There are various approaches to selling ACH services. At Forte, the bulk of sales are through its independent software vendor or ISO channels. And, many times, the agent is not selling solely ACH processing, but also associated products, he says.
“One of the pain points with ACH is you don’t really have the real-time intelligence on account information,” Thorness says. “With card payments, you can get real-time authorization to get approval. With ACH, you really don’t have that type of interaction with the account issuer for those bank accounts.”
That can make it challenging to verify funds are in the account and that the account is open and valid, he says.
Forte sells products that can help solve these issues, he says. One such service can verify that the account is open and valid and not currently returning because of nonsufficient funds, he says. That service covers approximately 95% of the accounts nationwide.
Another can verify if the bank account belongs to the individual or company presenting the payments. Forte has data on approximately 45% of bank accounts for this service. Each is priced on a per-transaction basis.
Fattmerchant sells ACH processing as a value-add service, Madhani says. “ACH allows our customers to reliably receive recurring payments for their customers at a fraction of the cost,” she says. “Because the payments are linked to the customer’s bank account, merchants don’t have to worry about credit cards expiring and it’s more convenient for their customers.”

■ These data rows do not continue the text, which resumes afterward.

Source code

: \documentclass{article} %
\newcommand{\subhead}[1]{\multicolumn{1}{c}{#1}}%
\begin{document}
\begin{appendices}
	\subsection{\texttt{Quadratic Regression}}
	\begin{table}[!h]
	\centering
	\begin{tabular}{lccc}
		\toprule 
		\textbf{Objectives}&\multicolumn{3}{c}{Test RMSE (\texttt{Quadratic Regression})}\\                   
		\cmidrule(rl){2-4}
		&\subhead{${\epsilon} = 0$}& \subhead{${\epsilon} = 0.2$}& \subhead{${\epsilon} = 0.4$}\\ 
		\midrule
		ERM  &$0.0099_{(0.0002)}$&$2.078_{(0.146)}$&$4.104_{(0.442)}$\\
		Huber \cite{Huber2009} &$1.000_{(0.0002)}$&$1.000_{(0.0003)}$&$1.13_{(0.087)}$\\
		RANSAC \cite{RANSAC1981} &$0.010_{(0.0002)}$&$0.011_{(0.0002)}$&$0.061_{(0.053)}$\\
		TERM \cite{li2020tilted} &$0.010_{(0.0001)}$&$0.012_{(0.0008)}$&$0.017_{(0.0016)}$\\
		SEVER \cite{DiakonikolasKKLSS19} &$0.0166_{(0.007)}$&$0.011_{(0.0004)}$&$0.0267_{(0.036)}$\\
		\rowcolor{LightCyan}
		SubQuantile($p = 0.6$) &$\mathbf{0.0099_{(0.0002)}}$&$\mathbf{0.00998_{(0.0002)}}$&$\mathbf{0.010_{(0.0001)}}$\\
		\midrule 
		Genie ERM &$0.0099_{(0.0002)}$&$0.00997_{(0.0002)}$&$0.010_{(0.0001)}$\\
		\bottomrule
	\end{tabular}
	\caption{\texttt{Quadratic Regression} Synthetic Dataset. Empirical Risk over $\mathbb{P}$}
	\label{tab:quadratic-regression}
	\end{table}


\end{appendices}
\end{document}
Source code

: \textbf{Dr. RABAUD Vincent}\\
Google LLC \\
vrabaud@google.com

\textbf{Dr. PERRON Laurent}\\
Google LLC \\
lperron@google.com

It’s not just ISOs that want more merchants to accept ACH payments. Nacha, the rule-making body for ACH transactions, developed the same-day ACH rules with an eye to expanding the volume of transactions. The Federal Reserve operates another ACH switch, FedACH.

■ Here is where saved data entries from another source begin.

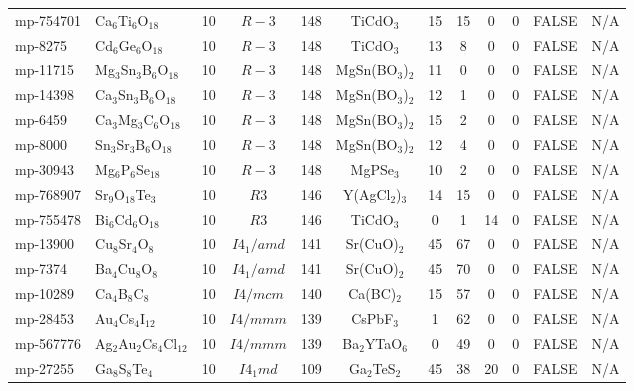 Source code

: {\begin{longtable}{llcccccccccc}
    mp-754701 & Ca$_{6}$Ti$_{6}$O$_{18}$ & 10    & $R-3$ & 148   & TiCdO$_{3}$ & 15    & 15    & 0     & 0     & FALSE & N/A \\
    mp-8275 & Cd$_{6}$Ge$_{6}$O$_{18}$ & 10    & $R-3$ & 148   & TiCdO$_{3}$ & 13    & 8     & 0     & 0     & FALSE & N/A \\
    mp-11715 & Mg$_{3}$Sn$_{3}$B$_{6}$O$_{18}$ & 10    & $R-3$ & 148   & MgSn(BO$_{3}$)$_{2}$ & 11    & 0     & 0     & 0     & FALSE & N/A \\
    mp-14398 & Ca$_{3}$Sn$_{3}$B$_{6}$O$_{18}$ & 10    & $R-3$ & 148   & MgSn(BO$_{3}$)$_{2}$ & 12    & 1     & 0     & 0     & FALSE & N/A \\
    mp-6459 & Ca$_{3}$Mg$_{3}$C$_{6}$O$_{18}$ & 10    & $R-3$ & 148   & MgSn(BO$_{3}$)$_{2}$ & 15    & 2     & 0     & 0     & FALSE & N/A \\
    mp-8000 & Sn$_{3}$Sr$_{3}$B$_{6}$O$_{18}$ & 10    & $R-3$ & 148   & MgSn(BO$_{3}$)$_{2}$ & 12    & 4     & 0     & 0     & FALSE & N/A \\
    mp-30943 & Mg$_{6}$P$_{6}$Se$_{18}$ & 10    & $R-3$ & 148   & MgPSe$_{3}$ & 10    & 2     & 0     & 0     & FALSE & N/A \\
    mp-768907 & Sr$_{9}$O$_{18}$Te$_{3}$ & 10    & $R3$  & 146   & Y(AgCl$_{2}$)$_{3}$ & 14    & 15    & 0     & 0     & FALSE & N/A \\
    mp-755478 & Bi$_{6}$Cd$_{6}$O$_{18}$ & 10    & $R3$  & 146   & TiCdO$_{3}$ & 0     & 1     & 14    & 0     & FALSE & N/A \\
    mp-13900 & Cu$_{8}$Sr$_{4}$O$_{8}$ & 10    & $I4_1/amd$ & 141   & Sr(CuO)$_{2}$ & 45    & 67    & 0     & 0     & FALSE & N/A \\
    mp-7374 & Ba$_{4}$Cu$_{8}$O$_{8}$ & 10    & $I4_1/amd$ & 141   & Sr(CuO)$_{2}$ & 45    & 70    & 0     & 0     & FALSE & N/A \\
    mp-10289 & Ca$_{4}$B$_{8}$C$_{8}$ & 10    & $I4/mcm$ & 140   & Ca(BC)$_{2}$ & 15    & 57    & 0     & 0     & FALSE & N/A \\
    mp-28453 & Au$_{4}$Cs$_{4}$I$_{12}$ & 10    & $I4/mmm$ & 139   & CsPbF$_{3}$ & 1     & 62    & 0     & 0     & FALSE & N/A \\
    mp-567776 & Ag$_{2}$Au$_{2}$Cs$_{4}$Cl$_{12}$ & 10    & $I4/mmm$ & 139   & Ba$_{2}$YTaO$_{6}$ & 0     & 49    & 0     & 0     & FALSE & N/A \\
    mp-27255 & Ga$_{8}$S$_{8}$Te$_{4}$ & 10    & $I4_1md$ & 109   & Ga$_{2}$TeS$_{2}$ & 45    & 38    & 20    & 0     & FALSE & N/A \\

\end{longtable}}
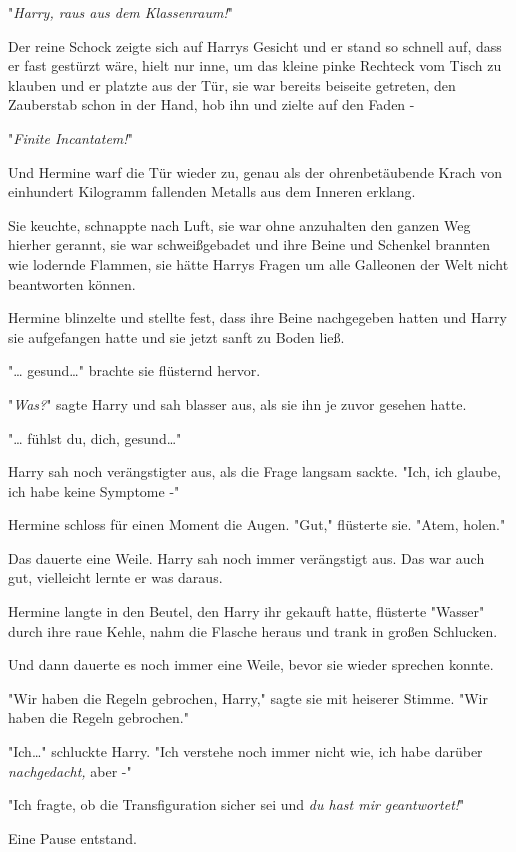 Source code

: {"\emph{Harry, raus aus dem Klassenraum!}"

Der reine Schock zeigte sich auf Harrys Gesicht und er stand so schnell auf, dass er fast gestürzt wäre, hielt nur inne, um das kleine pinke Rechteck vom Tisch zu klauben und er platzte aus der Tür, sie war bereits beiseite getreten, den Zauberstab schon in der Hand, hob ihn und zielte auf den Faden -

"\emph{Finite Incantatem!}"

Und Hermine warf die Tür wieder zu, genau als der ohrenbetäubende Krach von einhundert Kilogramm fallenden Metalls aus dem Inneren erklang.

Sie keuchte, schnappte nach Luft, sie war ohne anzuhalten den ganzen Weg hierher gerannt, sie war schweißgebadet und ihre Beine und Schenkel brannten wie lodernde Flammen, sie hätte Harrys Fragen um alle Galleonen der Welt nicht beantworten können.

Hermine blinzelte und stellte fest, dass ihre Beine nachgegeben hatten und Harry sie aufgefangen hatte und sie jetzt sanft zu Boden ließ.

"… gesund…" brachte sie flüsternd hervor.

"\emph{Was?}" sagte Harry und sah blasser aus, als sie ihn je zuvor gesehen hatte.

"… fühlst du, dich, gesund…"

Harry sah noch verängstigter aus, als die Frage langsam sackte. "Ich, ich glaube, ich habe keine Symptome -"

Hermine schloss für einen Moment die Augen. "Gut," flüsterte sie. "Atem, holen."

Das dauerte eine Weile. Harry sah noch immer verängstigt aus. Das war auch gut, vielleicht lernte er was daraus.

Hermine langte in den Beutel, den Harry ihr gekauft hatte, flüsterte "Wasser" durch ihre raue Kehle, nahm die Flasche heraus und trank in großen Schlucken.

Und dann dauerte es noch immer eine Weile, bevor sie wieder sprechen konnte.

"Wir haben die Regeln gebrochen, Harry," sagte sie mit heiserer Stimme. "Wir haben die Regeln gebrochen."

"Ich…" schluckte Harry. "Ich verstehe noch immer nicht wie, ich habe darüber \emph{nachgedacht,} aber -"

"Ich fragte, ob die Transfiguration sicher sei und \emph{du hast mir geantwortet!}"

Eine Pause entstand.

}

Though same-day ACH transaction are relatively new—the idea was suggested in 2009 and implemented in 2016—refinements continue to emerge. In March, the dollar limit of same-day ACH payments will increase to $100,000 from $25,000. And same-day ACH windows will be extended beginning in 2021, with three same-day ACH processing windows in a day.

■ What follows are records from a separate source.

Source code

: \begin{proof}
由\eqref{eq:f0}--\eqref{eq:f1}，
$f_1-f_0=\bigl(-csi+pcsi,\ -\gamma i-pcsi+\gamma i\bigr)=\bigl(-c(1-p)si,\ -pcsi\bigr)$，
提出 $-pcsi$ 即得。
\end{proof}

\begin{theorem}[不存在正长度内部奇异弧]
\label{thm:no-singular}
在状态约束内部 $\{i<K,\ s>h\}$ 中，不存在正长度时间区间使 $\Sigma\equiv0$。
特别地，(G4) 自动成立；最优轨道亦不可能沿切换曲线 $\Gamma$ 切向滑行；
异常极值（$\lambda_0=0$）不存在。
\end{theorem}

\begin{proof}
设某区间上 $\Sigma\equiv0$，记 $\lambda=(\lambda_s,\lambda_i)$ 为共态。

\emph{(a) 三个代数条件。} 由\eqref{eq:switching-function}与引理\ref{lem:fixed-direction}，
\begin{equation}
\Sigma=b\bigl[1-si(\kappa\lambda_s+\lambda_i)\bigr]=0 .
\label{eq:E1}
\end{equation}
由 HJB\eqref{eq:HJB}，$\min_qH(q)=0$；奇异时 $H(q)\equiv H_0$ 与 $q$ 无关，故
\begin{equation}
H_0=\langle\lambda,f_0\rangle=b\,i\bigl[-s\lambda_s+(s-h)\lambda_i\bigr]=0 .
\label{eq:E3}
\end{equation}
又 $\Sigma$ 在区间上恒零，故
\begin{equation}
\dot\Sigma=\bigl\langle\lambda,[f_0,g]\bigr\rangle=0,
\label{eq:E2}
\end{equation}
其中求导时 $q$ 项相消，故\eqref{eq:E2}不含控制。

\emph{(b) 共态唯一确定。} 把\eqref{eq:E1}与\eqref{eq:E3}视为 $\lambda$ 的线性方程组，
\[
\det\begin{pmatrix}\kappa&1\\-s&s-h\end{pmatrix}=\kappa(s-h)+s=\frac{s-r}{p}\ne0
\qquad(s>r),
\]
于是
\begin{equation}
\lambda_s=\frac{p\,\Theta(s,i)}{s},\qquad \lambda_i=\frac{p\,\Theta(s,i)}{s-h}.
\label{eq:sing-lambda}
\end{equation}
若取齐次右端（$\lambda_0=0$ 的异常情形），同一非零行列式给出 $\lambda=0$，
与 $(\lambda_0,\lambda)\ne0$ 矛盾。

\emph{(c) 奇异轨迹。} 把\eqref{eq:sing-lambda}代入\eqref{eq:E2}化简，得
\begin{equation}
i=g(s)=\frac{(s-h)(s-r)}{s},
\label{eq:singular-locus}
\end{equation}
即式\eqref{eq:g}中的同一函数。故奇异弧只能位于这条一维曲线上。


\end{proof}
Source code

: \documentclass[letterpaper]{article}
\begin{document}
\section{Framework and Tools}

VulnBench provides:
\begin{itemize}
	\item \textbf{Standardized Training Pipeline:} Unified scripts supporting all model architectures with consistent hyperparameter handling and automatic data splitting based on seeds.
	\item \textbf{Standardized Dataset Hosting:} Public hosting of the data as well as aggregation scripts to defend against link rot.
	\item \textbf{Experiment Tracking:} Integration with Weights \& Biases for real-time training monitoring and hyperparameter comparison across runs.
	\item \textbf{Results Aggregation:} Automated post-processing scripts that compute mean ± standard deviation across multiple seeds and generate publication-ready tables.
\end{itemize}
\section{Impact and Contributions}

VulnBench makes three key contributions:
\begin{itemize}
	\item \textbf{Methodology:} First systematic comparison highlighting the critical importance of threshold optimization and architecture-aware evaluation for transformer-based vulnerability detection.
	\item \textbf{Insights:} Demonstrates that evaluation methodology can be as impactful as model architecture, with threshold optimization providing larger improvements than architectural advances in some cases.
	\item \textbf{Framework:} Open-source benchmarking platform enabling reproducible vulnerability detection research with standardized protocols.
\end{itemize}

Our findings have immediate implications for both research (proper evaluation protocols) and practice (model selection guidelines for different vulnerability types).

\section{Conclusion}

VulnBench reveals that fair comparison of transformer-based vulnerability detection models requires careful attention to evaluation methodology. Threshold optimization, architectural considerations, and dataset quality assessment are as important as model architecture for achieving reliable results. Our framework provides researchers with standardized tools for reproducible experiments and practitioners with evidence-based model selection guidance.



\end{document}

“The availability of same-day ACH enables merchants to collect funds faster, reduces the likelihood of NSFs, and shortens the time period in which payments could be returned,” says Michael Herd, Nacha senior vice president of ACH network administration.
Thorness, like many, is paying attention to same-day ACH and related faster payments products. He has yet, however, to see much merchant interest, despite the various advantages. “It’s relatively minor,” he notes.
The issue, he says, is that it may take three to four days for the merchant to know for sure that the ACH payment is valid.
“Same-day ACH doesn’t solve that problem because the return windows are still the same timeframe,” Thorness says. Same-day ACH transactions only knock one day off the return timeframe, he says.
“Send it on Monday, it hits on Monday and the merchant will know by Wednesday or Thursday if the transaction is good or not,” he says. “For same-day ACH to take off, the return window needs to narrow.”
“By accelerating the payment collection by a day, the return deadline also shortens by a day,” Herd says by email. “For example, a same-day ACH payment initiated on a Monday has a return deadline of the opening of business on Wednesday, instead of Thursday as with a next-day ACH payment. We are encouraging all banks and credit unions to use the same-day ACH capabilities when returning payments to shorten the return timeframe even further.”
This issue is always important for merchants, says Ebrahimi. “Getting paid faster is always a good thing,” he says. “Just a few years ago, ACH payments were batched and settled once every 24 hours on business days. Now, there are two settlement times in a 24-hour period.”
Nacha’s plan to add a third settlement window will allow event faster settlements, he says. “After the banks or processors settle the payments, they may hold it for an additional period before releasing funds to the merchant. It can take a day or two for the funds to be released.”
Merchants are very much aware of the benefits of ACH transactions, Herd says, adding that Nacha received more merchant feedback on the two sets of rules for same-day ACH than any other Nacha rules proposals.